### [Task statement]
For the material below, the sole required output is the number of lines that include "animal".

Segment Start: Dataset

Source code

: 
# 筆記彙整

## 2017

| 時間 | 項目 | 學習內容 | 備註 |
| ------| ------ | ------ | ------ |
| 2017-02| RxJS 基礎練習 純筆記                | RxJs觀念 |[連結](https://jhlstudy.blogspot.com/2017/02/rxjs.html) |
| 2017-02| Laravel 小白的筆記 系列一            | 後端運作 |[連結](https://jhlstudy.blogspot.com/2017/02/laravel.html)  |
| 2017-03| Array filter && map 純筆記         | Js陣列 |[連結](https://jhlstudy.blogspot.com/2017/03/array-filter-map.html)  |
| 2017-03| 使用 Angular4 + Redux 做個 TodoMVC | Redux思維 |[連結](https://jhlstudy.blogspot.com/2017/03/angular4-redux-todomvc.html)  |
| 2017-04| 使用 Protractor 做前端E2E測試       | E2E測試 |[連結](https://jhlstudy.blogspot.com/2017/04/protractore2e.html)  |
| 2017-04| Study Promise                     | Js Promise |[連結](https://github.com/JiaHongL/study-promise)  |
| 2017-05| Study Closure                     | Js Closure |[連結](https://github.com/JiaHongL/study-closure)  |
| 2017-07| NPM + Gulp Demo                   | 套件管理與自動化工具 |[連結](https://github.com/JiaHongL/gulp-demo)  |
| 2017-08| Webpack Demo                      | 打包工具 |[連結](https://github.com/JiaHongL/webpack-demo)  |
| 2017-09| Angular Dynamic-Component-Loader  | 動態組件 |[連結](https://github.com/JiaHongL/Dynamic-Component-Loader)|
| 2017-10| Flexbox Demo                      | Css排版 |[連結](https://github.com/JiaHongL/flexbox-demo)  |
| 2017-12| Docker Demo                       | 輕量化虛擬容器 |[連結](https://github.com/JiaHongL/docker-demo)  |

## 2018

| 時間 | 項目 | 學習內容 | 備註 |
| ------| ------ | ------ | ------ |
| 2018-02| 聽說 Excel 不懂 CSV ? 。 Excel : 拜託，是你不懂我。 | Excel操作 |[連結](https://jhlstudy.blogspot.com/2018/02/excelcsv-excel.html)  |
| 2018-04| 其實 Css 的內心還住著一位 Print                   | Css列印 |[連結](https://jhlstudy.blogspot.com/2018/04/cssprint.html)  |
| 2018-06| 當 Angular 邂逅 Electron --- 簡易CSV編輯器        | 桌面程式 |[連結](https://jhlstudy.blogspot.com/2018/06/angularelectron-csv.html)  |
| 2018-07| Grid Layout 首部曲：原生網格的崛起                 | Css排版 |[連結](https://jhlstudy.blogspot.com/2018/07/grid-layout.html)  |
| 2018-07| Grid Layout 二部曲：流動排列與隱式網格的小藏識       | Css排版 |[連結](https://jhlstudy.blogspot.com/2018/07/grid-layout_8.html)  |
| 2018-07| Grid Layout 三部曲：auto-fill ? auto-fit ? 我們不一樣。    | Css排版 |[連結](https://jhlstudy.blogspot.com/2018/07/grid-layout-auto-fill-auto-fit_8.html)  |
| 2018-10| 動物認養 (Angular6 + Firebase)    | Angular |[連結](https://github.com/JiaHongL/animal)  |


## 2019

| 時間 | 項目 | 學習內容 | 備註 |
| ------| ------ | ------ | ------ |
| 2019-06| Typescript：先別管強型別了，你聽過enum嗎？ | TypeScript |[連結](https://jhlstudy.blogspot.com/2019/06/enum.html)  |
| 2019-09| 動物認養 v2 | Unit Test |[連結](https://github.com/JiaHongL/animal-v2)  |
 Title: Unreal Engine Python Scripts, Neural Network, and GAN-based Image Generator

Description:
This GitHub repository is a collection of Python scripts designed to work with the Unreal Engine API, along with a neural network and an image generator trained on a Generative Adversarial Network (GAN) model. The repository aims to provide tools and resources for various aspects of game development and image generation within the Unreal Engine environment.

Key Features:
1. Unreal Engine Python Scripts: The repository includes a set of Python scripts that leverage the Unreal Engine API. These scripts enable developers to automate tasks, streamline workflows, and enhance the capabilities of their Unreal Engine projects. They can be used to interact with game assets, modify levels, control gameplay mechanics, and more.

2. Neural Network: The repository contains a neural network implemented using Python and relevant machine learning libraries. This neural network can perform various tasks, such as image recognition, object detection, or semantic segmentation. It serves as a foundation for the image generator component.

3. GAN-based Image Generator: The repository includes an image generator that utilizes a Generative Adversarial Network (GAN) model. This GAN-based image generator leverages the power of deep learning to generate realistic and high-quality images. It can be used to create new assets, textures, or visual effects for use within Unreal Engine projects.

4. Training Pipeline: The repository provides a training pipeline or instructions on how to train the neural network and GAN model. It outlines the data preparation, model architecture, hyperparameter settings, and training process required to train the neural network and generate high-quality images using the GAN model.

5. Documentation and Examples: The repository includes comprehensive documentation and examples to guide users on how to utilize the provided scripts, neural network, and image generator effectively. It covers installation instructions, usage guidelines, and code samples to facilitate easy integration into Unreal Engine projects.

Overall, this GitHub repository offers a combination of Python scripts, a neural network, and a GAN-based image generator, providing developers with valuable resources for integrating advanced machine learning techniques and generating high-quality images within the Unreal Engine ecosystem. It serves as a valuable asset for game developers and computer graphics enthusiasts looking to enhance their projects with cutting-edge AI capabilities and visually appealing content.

Segment End: Dataset

### [Your response]
2